C'est magnifique

May 04, 2010

Students recount a busy week investigating media issues in Paris

School of Communication and Medill School of Journalism students with an interest in media, news and international communication once again enjoyed an enlightening spring break trip to Paris as participants in the annual International Media Seminar, administered by EPICS. The program was started by Northwestern alumnus and former professor Lee Huebner and communication studies professor James Ettema and is sponsored by the School of Communication in cooperation with Paris' Center for the Study of International Communications and the American University of Paris. The experience combines a week of seminars, discussions and tours with free time for relaxing and optional excursions. Here's what the action-pack week looked like, with commentary from two of our SoC undergraduate students, senior communication studies major
Lauren Rimar and sophomore communication studies major Jen Madison. Photos courtesy of Jen Madison.
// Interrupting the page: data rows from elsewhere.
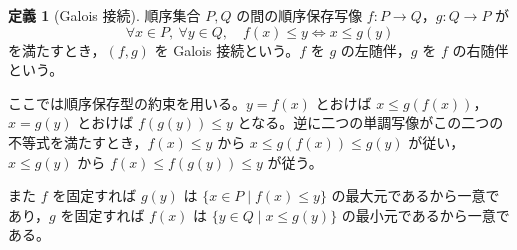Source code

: \documentclass[a5paper,10pt,dvipdfmx]{jsarticle}
\theoremstyle{definition}
\newtheorem{defn}[ruledef]{定義}
\theoremstyle{plain}
\newcommand{\iffc}{\Longleftrightarrow}
\begin{document}
\begin{defn}[Galois 接続]\label{k93}
順序集合 $P,Q$ の間の順序保存写像 $f:P\to Q$，$g:Q\to P$ が
\[
 \forall x\in P,\ \forall y\in Q,\quad
 f(x)\leq y\iffc x\leq g(y)
\]
を満たすとき，$(f,g)$ を Galois 接続という。$f$ を $g$ の左随伴，$g$ を $f$ の右随伴という。
\end{defn}
ここでは順序保存型の約束を用いる。$y=f(x)$ とおけば $x\leq g(f(x))$，$x=g(y)$ とおけば $f(g(y))\leq y$ となる。逆に二つの単調写像がこの二つの不等式を満たすとき，$f(x)\leq y$ から $x\leq g(f(x))\leq g(y)$ が従い，$x\leq g(y)$ から $f(x)\leq f(g(y))\leq y$ が従う。

また $f$ を固定すれば $g(y)$ は $\{x\in P\mid f(x)\leq y\}$ の最大元であるから一意であり，$g$ を固定すれば $f(x)$ は $\{y\in Q\mid x\leq g(y)\}$ の最小元であるから一意である。
\end{document}
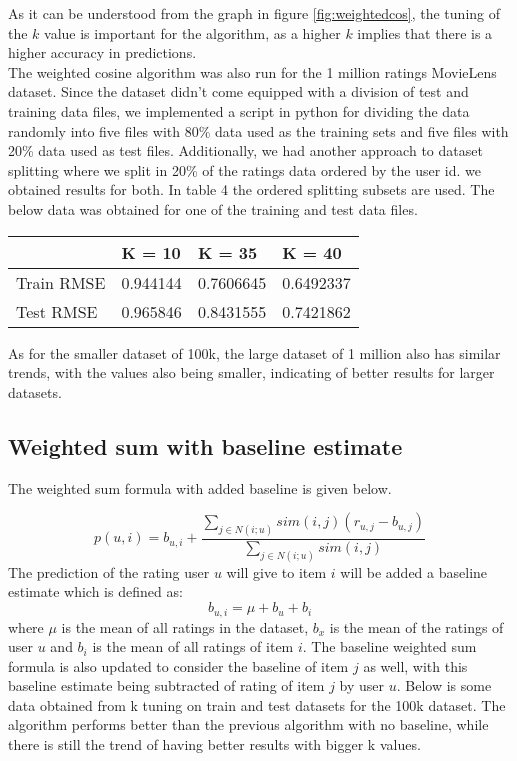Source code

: \documentclass[a4paper]{article}
\begin{document}
As it can be understood from the graph in figure \ref{fig:weightedcos}, the tuning of the $k$ value is important for the algorithm, as a higher $k$ implies that there is a higher accuracy in predictions. \\ 
The weighted cosine algorithm was also run for the 1 million ratings MovieLens dataset. Since the dataset didn't come equipped with a division of test and training data files, we implemented a script in python for dividing the data randomly into five files with 80\% data used as the training sets and five files with 20\% data used as test files. Additionally, we had another approach to dataset splitting where we split in 20\% of the ratings data ordered by the user id. we obtained results for both. In table 4 the ordered splitting subsets are used. The below data was obtained for one of the training and test data files.
\begin{center}
    \begin{tabular}{| l | l | l |l |}
    \hline
     & K = 10 & K = 35 & K = 40  \\ \hline
    Train RMSE &  0.944144 & 0.7606645 & 0.6492337   \\ \hline
    Test RMSE & 0.965846 & 0.8431555 & 0.7421862   \\ \hline
    \hline
    \end{tabular}
\end{center}
As for the smaller dataset of 100k, the large dataset of 1 million also has similar trends, with the values also being smaller, indicating of better results for larger datasets.   
\subsection{Weighted sum with baseline estimate}
The weighted sum formula with added baseline is given below.

$$p(u, i) = b_{u,i} + {\frac{\sum_{j \in N(i;u)}sim(i,j)(r_{u, j} - b_{u,j})}{\sum_{j \in N(i;u)}sim(i, j)}}$$
The prediction of the rating user $u$ will give to item $i$ will be added a baseline estimate which is defined as:
$$b_{u, i} = \mu + b_u + b_i$$
where $\mu$ is the mean of all ratings in the dataset, $b_x$ is the mean of the ratings of user $u$ and $b_i$ is the mean of all ratings of item $i$. The baseline weighted sum formula is also updated to consider the baseline of item $j$ as well, with this baseline estimate being subtracted of rating of item $j$ by user $u$. Below is some data obtained from k tuning on train and test datasets for the 100k dataset. The algorithm performs better than the previous algorithm with no baseline, while there is still the trend of having better results with bigger k values.  
\end{document}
Sunday March 21: The group took a boat cruise on the River Seine and had dinner at the home of Constance and Dominque Borde, one of Paris' pace-setting French-American couples.

"Their house was beautiful, and I felt like I had been transported back to 16th century France," Rimar said. "Constance talked to us about her work in women's rights and politics; she also discussed how she translated Simone Beauvoir's famous book The Second Sex. It was truly fascinating and inspiring."

Monday, March 22: The day's activities included a series of seminars by people including Huebner, investigative reporter Barry Lando and Koosai Kedri, correspondent for KSA2, Saudi National Television.

"It was a good mix of media, journalism, advertising and business topics," said Madison, adding that after seminars, students unwound with a trip to a sidewalk crepe stand.

Tuesday, March 23: Students had seminars with prominent media figures followed by trips to the International Herald Tribune and La Libération.

"The International Herald Tribune seemed to have a bit more of a sunny outlook (on the future) while La Liberation was more worried, especially concerning where print media was headed and how it was going to keep itself alive with all of the financial issues in the print news sector," Rimar said.

Wednesday, March 24: Students visited with current and former editors and correspondents from publications like Travel and Leisure, Time and Asiaweek Magazinefollowed by an evening of free time.

"We did some shopping along Rue St. Dominique," Madison said. "Then we took the RER to the Latin Quarter. There we saw Notre Dame... On the way back to the hotel, we walked by the Eiffel Tower to see the light show."

Thursday, March 25: Students met with Jim Bittermann, senior on-air correspondent for Europe for CNN International, and his wife Pat Thompson, award-winning documentary producer.

"We also visited former photo news editor John Morris," Madison said. "He is amazing and sharp as a tack. Now 93 years old, John Morris is legendary in the world of photography, and his life really mirrors American history."

Friday, March 26: The group visited France TV24, the three-year-old all-news cable channel.

"What was most fascinating was that they run three different broadcasts at the exact same time, in French, English and Arabic," Rimar said.